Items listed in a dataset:

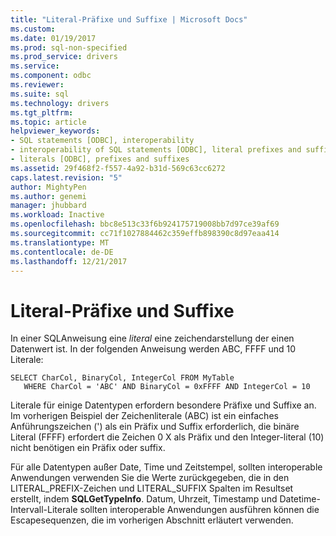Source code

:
 ```yaml
---
title: "Literal-Präfixe und Suffixe | Microsoft Docs"
ms.custom: 
ms.date: 01/19/2017
ms.prod: sql-non-specified
ms.prod_service: drivers
ms.service: 
ms.component: odbc
ms.reviewer: 
ms.suite: sql
ms.technology: drivers
ms.tgt_pltfrm: 
ms.topic: article
helpviewer_keywords:
- SQL statements [ODBC], interoperability
- interoperability of SQL statements [ODBC], literal prefixes and suffixes
- literals [ODBC], prefixes and suffixes
ms.assetid: 29f468f2-f557-4a92-b31d-569c63cc6272
caps.latest.revision: "5"
author: MightyPen
ms.author: genemi
manager: jhubbard
ms.workload: Inactive
ms.openlocfilehash: bbc8e513c33f6b924175719008bb7d97ce39af69
ms.sourcegitcommit: cc71f1027884462c359effb898390c8d97eaa414
ms.translationtype: MT
ms.contentlocale: de-DE
ms.lasthandoff: 12/21/2017
---
```

# <a name="literal-prefixes-and-suffixes"></a>Literal-Präfixe und Suffixe
In einer SQL­Anweisung eine *literal* eine zeichendarstellung der einen Datenwert ist. In der folgenden Anweisung werden ABC, FFFF und 10 Literale:  
  
```  
SELECT CharCol, BinaryCol, IntegerCol FROM MyTable  
   WHERE CharCol = 'ABC' AND BinaryCol = 0xFFFF AND IntegerCol = 10  
```  
  
 Literale für einige Datentypen erfordern besondere Präfixe und Suffixe an. Im vorherigen Beispiel der Zeichenliterale (ABC) ist ein einfaches Anführungszeichen (') als ein Präfix und Suffix erforderlich, die binäre Literal (FFFF) erfordert die Zeichen 0 X als Präfix und den Integer-literal (10) nicht benötigen ein Präfix oder suffix.  
  
 Für alle Datentypen außer Date, Time und Zeitstempel, sollten interoperable Anwendungen verwenden Sie die Werte zurückgegeben, die in den LITERAL_PREFIX-Zeichen und LITERAL_SUFFIX Spalten im Resultset erstellt, indem **SQLGetTypeInfo**. Datum, Uhrzeit, Timestamp und Datetime-Intervall-Literale sollten interoperable Anwendungen ausführen können die Escapesequenzen, die im vorherigen Abschnitt erläutert verwenden.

Activity:
Copy out each line of the records where the string "CharCol" appears.

Answer box:
SELECT CharCol, BinaryCol, IntegerCol FROM MyTable  
   WHERE CharCol = 'ABC' AND BinaryCol = 0xFFFF AND IntegerCol = 10  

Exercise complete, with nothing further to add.